In this post Filipe França & Hannah Griffiths discuss their recent paper Do space-for-time assessments underestimate the impacts of logging on tropical biodiversity? An Amazonian case study using dung beetles

The difficulty in developing strong researcher-practitioner relationships is a central ‘stumbling block’ in conservation science. Unfortunately this means that more often than not the policy implications of ecological research don’t reach the people responsible for on-the-ground conservation initiatives. As a result, management decisions are not always made based on robust ecological data, despite it being available. While the importance of effective communication between scientists and practitioners is recognised by both parties, this breakdown in knowledge transfer is caused by distinct hurdles on both sides. Yet going beyond the desired application of academic research for the creation of evidence-based conservation policies, building strong researcher–practitioner partnerships could also improve the way we design our ecological research. With this in mind, a key question is how can practitioners influence the way we assess the biodiversity impacts of human activities?

What the eyes do not see, the forest feels. Selectively logged forest in the Brazilian Amazon, state of Pará, July 2013. Photo credit: Filipe França.

How could effective communication between researchers and practitioners improve the assessment of biodiversity loss?

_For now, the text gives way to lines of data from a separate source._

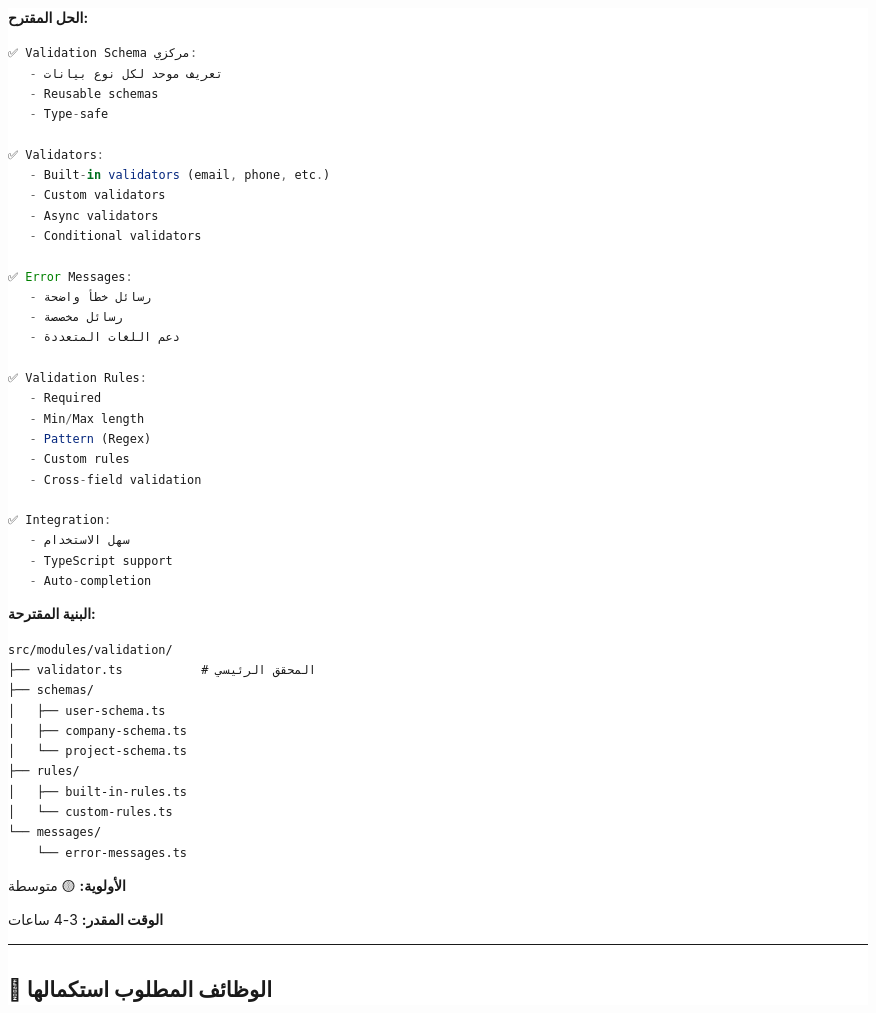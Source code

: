 **الحل المقترح:**
```typescript
✅ Validation Schema مركزي:
   - تعريف موحد لكل نوع بيانات
   - Reusable schemas
   - Type-safe

✅ Validators:
   - Built-in validators (email, phone, etc.)
   - Custom validators
   - Async validators
   - Conditional validators

✅ Error Messages:
   - رسائل خطأ واضحة
   - رسائل مخصصة
   - دعم اللغات المتعددة

✅ Validation Rules:
   - Required
   - Min/Max length
   - Pattern (Regex)
   - Custom rules
   - Cross-field validation

✅ Integration:
   - سهل الاستخدام
   - TypeScript support
   - Auto-completion
```

**البنية المقترحة:**
```
src/modules/validation/
├── validator.ts           # المحقق الرئيسي
├── schemas/
│   ├── user-schema.ts
│   ├── company-schema.ts
│   └── project-schema.ts
├── rules/
│   ├── built-in-rules.ts
│   └── custom-rules.ts
└── messages/
    └── error-messages.ts
```

**الأولوية:** 🟡 متوسطة

**الوقت المقدر:** 3-4 ساعات

---

## 🔧 الوظائف المطلوب استكمالها
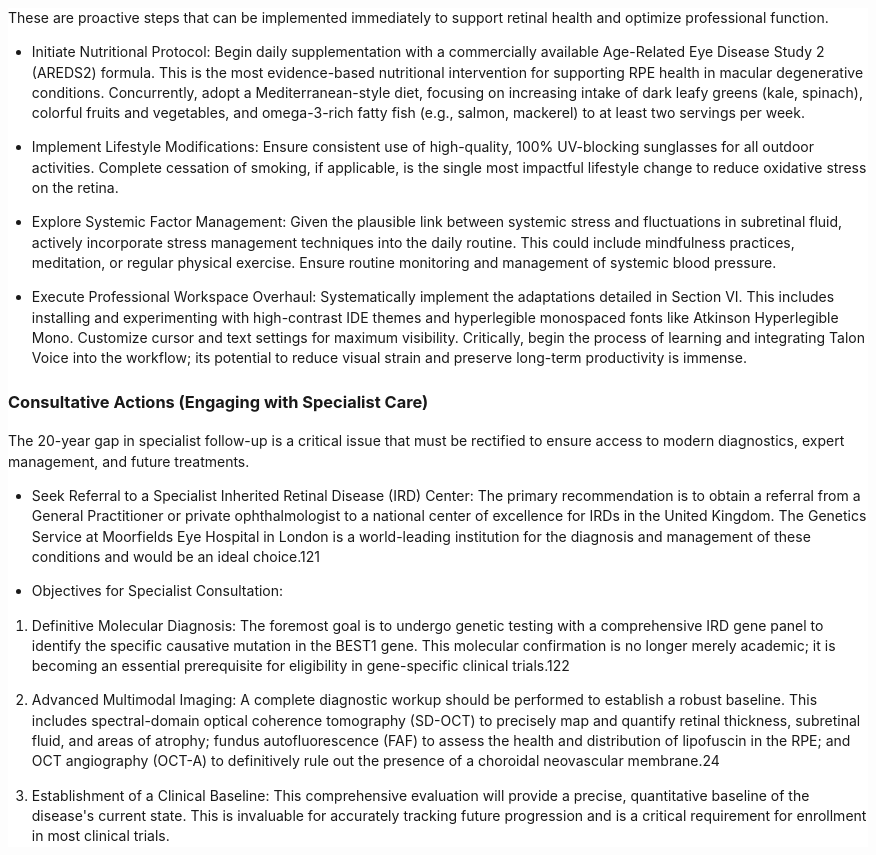   

These are proactive steps that can be implemented immediately to support retinal health and optimize professional function.

- Initiate Nutritional Protocol: Begin daily supplementation with a commercially available Age-Related Eye Disease Study 2 (AREDS2) formula. This is the most evidence-based nutritional intervention for supporting RPE health in macular degenerative conditions. Concurrently, adopt a Mediterranean-style diet, focusing on increasing intake of dark leafy greens (kale, spinach), colorful fruits and vegetables, and omega-3-rich fatty fish (e.g., salmon, mackerel) to at least two servings per week.
    
- Implement Lifestyle Modifications: Ensure consistent use of high-quality, 100% UV-blocking sunglasses for all outdoor activities. Complete cessation of smoking, if applicable, is the single most impactful lifestyle change to reduce oxidative stress on the retina.
    
- Explore Systemic Factor Management: Given the plausible link between systemic stress and fluctuations in subretinal fluid, actively incorporate stress management techniques into the daily routine. This could include mindfulness practices, meditation, or regular physical exercise. Ensure routine monitoring and management of systemic blood pressure.
    
- Execute Professional Workspace Overhaul: Systematically implement the adaptations detailed in Section VI. This includes installing and experimenting with high-contrast IDE themes and hyperlegible monospaced fonts like Atkinson Hyperlegible Mono. Customize cursor and text settings for maximum visibility. Critically, begin the process of learning and integrating Talon Voice into the workflow; its potential to reduce visual strain and preserve long-term productivity is immense.
    

  

### Consultative Actions (Engaging with Specialist Care)

  

The 20-year gap in specialist follow-up is a critical issue that must be rectified to ensure access to modern diagnostics, expert management, and future treatments.

- Seek Referral to a Specialist Inherited Retinal Disease (IRD) Center: The primary recommendation is to obtain a referral from a General Practitioner or private ophthalmologist to a national center of excellence for IRDs in the United Kingdom. The Genetics Service at Moorfields Eye Hospital in London is a world-leading institution for the diagnosis and management of these conditions and would be an ideal choice.121
    
- Objectives for Specialist Consultation:
    

1. Definitive Molecular Diagnosis: The foremost goal is to undergo genetic testing with a comprehensive IRD gene panel to identify the specific causative mutation in the BEST1 gene. This molecular confirmation is no longer merely academic; it is becoming an essential prerequisite for eligibility in gene-specific clinical trials.122
    
2. Advanced Multimodal Imaging: A complete diagnostic workup should be performed to establish a robust baseline. This includes spectral-domain optical coherence tomography (SD-OCT) to precisely map and quantify retinal thickness, subretinal fluid, and areas of atrophy; fundus autofluorescence (FAF) to assess the health and distribution of lipofuscin in the RPE; and OCT angiography (OCT-A) to definitively rule out the presence of a choroidal neovascular membrane.24
    
3. Establishment of a Clinical Baseline: This comprehensive evaluation will provide a precise, quantitative baseline of the disease's current state. This is invaluable for accurately tracking future progression and is a critical requirement for enrollment in most clinical trials.
    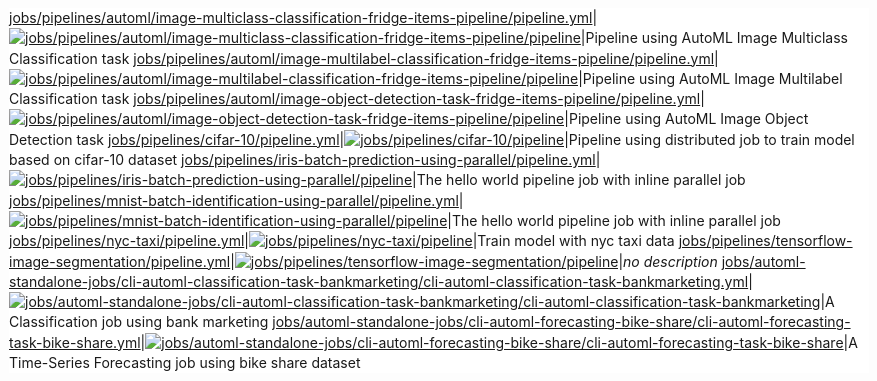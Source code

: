 [jobs/pipelines/automl/image-multiclass-classification-fridge-items-pipeline/pipeline.yml](jobs/pipelines/automl/image-multiclass-classification-fridge-items-pipeline/pipeline.yml)|[![jobs/pipelines/automl/image-multiclass-classification-fridge-items-pipeline/pipeline](https://github.com/Azure/azureml-examples/workflows/cli-jobs-pipelines-automl-image-multiclass-classification-fridge-items-pipeline-pipeline/badge.svg?branch=main)](https://github.com/Azure/azureml-examples/actions/workflows/cli-jobs-pipelines-automl-image-multiclass-classification-fridge-items-pipeline-pipeline.yml)|Pipeline using AutoML Image Multiclass Classification task
[jobs/pipelines/automl/image-multilabel-classification-fridge-items-pipeline/pipeline.yml](jobs/pipelines/automl/image-multilabel-classification-fridge-items-pipeline/pipeline.yml)|[![jobs/pipelines/automl/image-multilabel-classification-fridge-items-pipeline/pipeline](https://github.com/Azure/azureml-examples/workflows/cli-jobs-pipelines-automl-image-multilabel-classification-fridge-items-pipeline-pipeline/badge.svg?branch=main)](https://github.com/Azure/azureml-examples/actions/workflows/cli-jobs-pipelines-automl-image-multilabel-classification-fridge-items-pipeline-pipeline.yml)|Pipeline using AutoML Image Multilabel Classification task
[jobs/pipelines/automl/image-object-detection-task-fridge-items-pipeline/pipeline.yml](jobs/pipelines/automl/image-object-detection-task-fridge-items-pipeline/pipeline.yml)|[![jobs/pipelines/automl/image-object-detection-task-fridge-items-pipeline/pipeline](https://github.com/Azure/azureml-examples/workflows/cli-jobs-pipelines-automl-image-object-detection-task-fridge-items-pipeline-pipeline/badge.svg?branch=main)](https://github.com/Azure/azureml-examples/actions/workflows/cli-jobs-pipelines-automl-image-object-detection-task-fridge-items-pipeline-pipeline.yml)|Pipeline using AutoML Image Object Detection task
[jobs/pipelines/cifar-10/pipeline.yml](jobs/pipelines/cifar-10/pipeline.yml)|[![jobs/pipelines/cifar-10/pipeline](https://github.com/Azure/azureml-examples/workflows/cli-jobs-pipelines-cifar-10-pipeline/badge.svg?branch=main)](https://github.com/Azure/azureml-examples/actions/workflows/cli-jobs-pipelines-cifar-10-pipeline.yml)|Pipeline using distributed job to train model based on cifar-10 dataset
[jobs/pipelines/iris-batch-prediction-using-parallel/pipeline.yml](jobs/pipelines/iris-batch-prediction-using-parallel/pipeline.yml)|[![jobs/pipelines/iris-batch-prediction-using-parallel/pipeline](https://github.com/Azure/azureml-examples/workflows/cli-jobs-pipelines-iris-batch-prediction-using-parallel-pipeline/badge.svg?branch=main)](https://github.com/Azure/azureml-examples/actions/workflows/cli-jobs-pipelines-iris-batch-prediction-using-parallel-pipeline.yml)|The hello world pipeline job with inline parallel job
[jobs/pipelines/mnist-batch-identification-using-parallel/pipeline.yml](jobs/pipelines/mnist-batch-identification-using-parallel/pipeline.yml)|[![jobs/pipelines/mnist-batch-identification-using-parallel/pipeline](https://github.com/Azure/azureml-examples/workflows/cli-jobs-pipelines-mnist-batch-identification-using-parallel-pipeline/badge.svg?branch=main)](https://github.com/Azure/azureml-examples/actions/workflows/cli-jobs-pipelines-mnist-batch-identification-using-parallel-pipeline.yml)|The hello world pipeline job with inline parallel job
[jobs/pipelines/nyc-taxi/pipeline.yml](jobs/pipelines/nyc-taxi/pipeline.yml)|[![jobs/pipelines/nyc-taxi/pipeline](https://github.com/Azure/azureml-examples/workflows/cli-jobs-pipelines-nyc-taxi-pipeline/badge.svg?branch=main)](https://github.com/Azure/azureml-examples/actions/workflows/cli-jobs-pipelines-nyc-taxi-pipeline.yml)|Train model with nyc taxi data
[jobs/pipelines/tensorflow-image-segmentation/pipeline.yml](jobs/pipelines/tensorflow-image-segmentation/pipeline.yml)|[![jobs/pipelines/tensorflow-image-segmentation/pipeline](https://github.com/Azure/azureml-examples/workflows/cli-jobs-pipelines-tensorflow-image-segmentation-pipeline/badge.svg?branch=main)](https://github.com/Azure/azureml-examples/actions/workflows/cli-jobs-pipelines-tensorflow-image-segmentation-pipeline.yml)|*no description*
[jobs/automl-standalone-jobs/cli-automl-classification-task-bankmarketing/cli-automl-classification-task-bankmarketing.yml](jobs/automl-standalone-jobs/cli-automl-classification-task-bankmarketing/cli-automl-classification-task-bankmarketing.yml)|[![jobs/automl-standalone-jobs/cli-automl-classification-task-bankmarketing/cli-automl-classification-task-bankmarketing](https://github.com/Azure/azureml-examples/workflows/cli-jobs-automl-standalone-jobs-cli-automl-classification-task-bankmarketing-cli-automl-classification-task-bankmarketing/badge.svg?branch=main)](https://github.com/Azure/azureml-examples/actions/workflows/cli-jobs-automl-standalone-jobs-cli-automl-classification-task-bankmarketing-cli-automl-classification-task-bankmarketing.yml)|A Classification job using bank marketing
[jobs/automl-standalone-jobs/cli-automl-forecasting-bike-share/cli-automl-forecasting-task-bike-share.yml](jobs/automl-standalone-jobs/cli-automl-forecasting-bike-share/cli-automl-forecasting-task-bike-share.yml)|[![jobs/automl-standalone-jobs/cli-automl-forecasting-bike-share/cli-automl-forecasting-task-bike-share](https://github.com/Azure/azureml-examples/workflows/cli-jobs-automl-standalone-jobs-cli-automl-forecasting-bike-share-cli-automl-forecasting-task-bike-share/badge.svg?branch=main)](https://github.com/Azure/azureml-examples/actions/workflows/cli-jobs-automl-standalone-jobs-cli-automl-forecasting-bike-share-cli-automl-forecasting-task-bike-share.yml)|A Time-Series Forecasting job using bike share dataset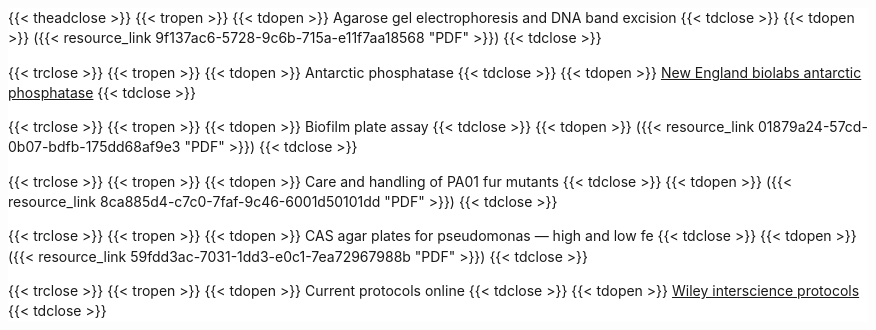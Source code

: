 {{< theadclose >}}
{{< tropen >}}
{{< tdopen >}}
Agarose gel electrophoresis and DNA band excision
{{< tdclose >}}
{{< tdopen >}}
({{< resource_link 9f137ac6-5728-9c6b-715a-e11f7aa18568 "PDF" >}})
{{< tdclose >}}

{{< trclose >}}
{{< tropen >}}
{{< tdopen >}}
Antarctic phosphatase
{{< tdclose >}}
{{< tdopen >}}
[New England biolabs antarctic phosphatase](https://www.neb.com/products/m0289-antarctic-phosphatase#Product%20Information)
{{< tdclose >}}

{{< trclose >}}
{{< tropen >}}
{{< tdopen >}}
Biofilm plate assay
{{< tdclose >}}
{{< tdopen >}}
({{< resource_link 01879a24-57cd-0b07-bdfb-175dd68af9e3 "PDF" >}})
{{< tdclose >}}

{{< trclose >}}
{{< tropen >}}
{{< tdopen >}}
Care and handling of PA01 fur mutants
{{< tdclose >}}
{{< tdopen >}}
({{< resource_link 8ca885d4-c7c0-7faf-9c46-6001d50101dd "PDF" >}})
{{< tdclose >}}

{{< trclose >}}
{{< tropen >}}
{{< tdopen >}}
CAS agar plates for pseudomonas — high and low fe
{{< tdclose >}}
{{< tdopen >}}
({{< resource_link 59fdd3ac-7031-1dd3-e0c1-7ea72967988b "PDF" >}})
{{< tdclose >}}

{{< trclose >}}
{{< tropen >}}
{{< tdopen >}}
Current protocols online
{{< tdclose >}}
{{< tdopen >}}
[Wiley interscience protocols](http://www3.interscience.wiley.com/browse/?type=CURRENT_PROTOCOL)
{{< tdclose >}}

Before answering this question, we must remember that predicting exactly where and when human-induced disturbances (such as land-use change, wildfires and logging) will take place is almost impossible. As result, most ecological impact assessments occur after the main disturbance event has taken place. Researchers are therefore forced to compare what was found at disturbed sites to results from undisturbed sites in nearby regions. This approach, known as a space-for-time (SFT) substitution, dominates the literature on land-use change and forest disturbance. However, in an ideal world where scientist–practitioner partnerships are strong and well planned, researchers would be able to sample both before and after the disturbance, using the before-after control-impact approach (BACI).

Although most researchers recognize the potential benefits of a BACI design, it is not clear to what extent this approach improves accuracy in assessing the impact of anthropogenic disturbances on biodiversity in terrestrial environments.

To address this our new study recently published in Journal of Applied Ecology, compares whether space-for-time (SFT) and before-after control-impact (BACI) approaches yield different conclusions regarding the relationship between selective logging intensity and changes in dung beetle diversity.

Why dung beetles?

Dung beetles use mammalian dung for feeding and nesting purposes and in doing so they perform a number of key ecosystem processes such as dung burial and secondary seed dispersal. Furthermore, they are sensitive to human-induced habitat disturbances and are a cost-effective group to work with in for field-based investigations. They are, therefore, an ideal model system with which to evaluate the biological impacts of forestry practices.

Coprophanaeus lancifer
Coprophanaeus lancifer, the largest crepuscular tunnelling dung beetle species found in the study region. Photographed in the Brazilian Amazon, 2012. Photo credit: Hannah M. Griffiths.

Why selective logging?

We focus on selective logging because it is one of the most important economic activities in tropical forests and has been suggested as less environmentally damaging compared to other anthropogenic disturbances such as fire, agriculture and fragmentation.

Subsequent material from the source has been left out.